== DATA TO EXAMINE

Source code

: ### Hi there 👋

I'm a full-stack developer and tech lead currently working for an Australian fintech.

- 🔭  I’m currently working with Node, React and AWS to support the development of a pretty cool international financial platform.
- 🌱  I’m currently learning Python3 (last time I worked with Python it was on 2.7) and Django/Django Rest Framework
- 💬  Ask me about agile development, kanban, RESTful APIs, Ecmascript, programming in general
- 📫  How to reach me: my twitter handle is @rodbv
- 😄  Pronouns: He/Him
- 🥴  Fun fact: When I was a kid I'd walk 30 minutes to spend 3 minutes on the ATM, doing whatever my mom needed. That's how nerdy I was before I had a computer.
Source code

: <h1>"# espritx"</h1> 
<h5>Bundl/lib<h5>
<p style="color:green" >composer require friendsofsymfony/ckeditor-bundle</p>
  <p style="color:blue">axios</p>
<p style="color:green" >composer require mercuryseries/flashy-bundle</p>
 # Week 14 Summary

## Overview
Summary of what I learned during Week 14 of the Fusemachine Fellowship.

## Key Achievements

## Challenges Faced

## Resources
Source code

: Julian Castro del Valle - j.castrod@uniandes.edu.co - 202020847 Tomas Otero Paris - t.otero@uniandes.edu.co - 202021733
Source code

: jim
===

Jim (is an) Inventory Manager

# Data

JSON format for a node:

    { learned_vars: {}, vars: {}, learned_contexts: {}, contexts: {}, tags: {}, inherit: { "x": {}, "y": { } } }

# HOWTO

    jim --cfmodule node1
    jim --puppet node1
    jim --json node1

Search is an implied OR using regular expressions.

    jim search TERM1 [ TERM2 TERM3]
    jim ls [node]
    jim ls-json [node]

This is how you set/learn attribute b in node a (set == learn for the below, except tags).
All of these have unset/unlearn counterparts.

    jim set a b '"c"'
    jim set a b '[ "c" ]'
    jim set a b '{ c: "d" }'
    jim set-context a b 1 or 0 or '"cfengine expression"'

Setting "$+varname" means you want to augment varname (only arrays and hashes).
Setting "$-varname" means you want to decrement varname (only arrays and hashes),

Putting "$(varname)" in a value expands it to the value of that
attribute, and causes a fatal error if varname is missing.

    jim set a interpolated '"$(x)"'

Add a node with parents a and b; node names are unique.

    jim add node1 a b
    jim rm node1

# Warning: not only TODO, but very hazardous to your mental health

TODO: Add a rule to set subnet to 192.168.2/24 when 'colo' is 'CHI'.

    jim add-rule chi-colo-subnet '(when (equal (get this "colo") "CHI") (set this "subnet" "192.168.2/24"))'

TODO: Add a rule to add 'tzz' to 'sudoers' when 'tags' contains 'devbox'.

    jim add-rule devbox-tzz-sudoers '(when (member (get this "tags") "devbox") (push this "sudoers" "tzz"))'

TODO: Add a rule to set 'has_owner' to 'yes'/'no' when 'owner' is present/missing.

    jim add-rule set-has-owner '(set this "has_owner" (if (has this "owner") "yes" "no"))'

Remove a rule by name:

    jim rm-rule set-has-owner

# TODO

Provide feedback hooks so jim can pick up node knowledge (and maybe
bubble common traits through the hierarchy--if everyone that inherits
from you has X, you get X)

====

Copy every line from the material in which the word "means" can be found.

RESULT OF THE EXERCISE =
Setting "$+varname" means you want to augment varname (only arrays and hashes).
Setting "$-varname" means you want to decrement varname (only arrays and hashes),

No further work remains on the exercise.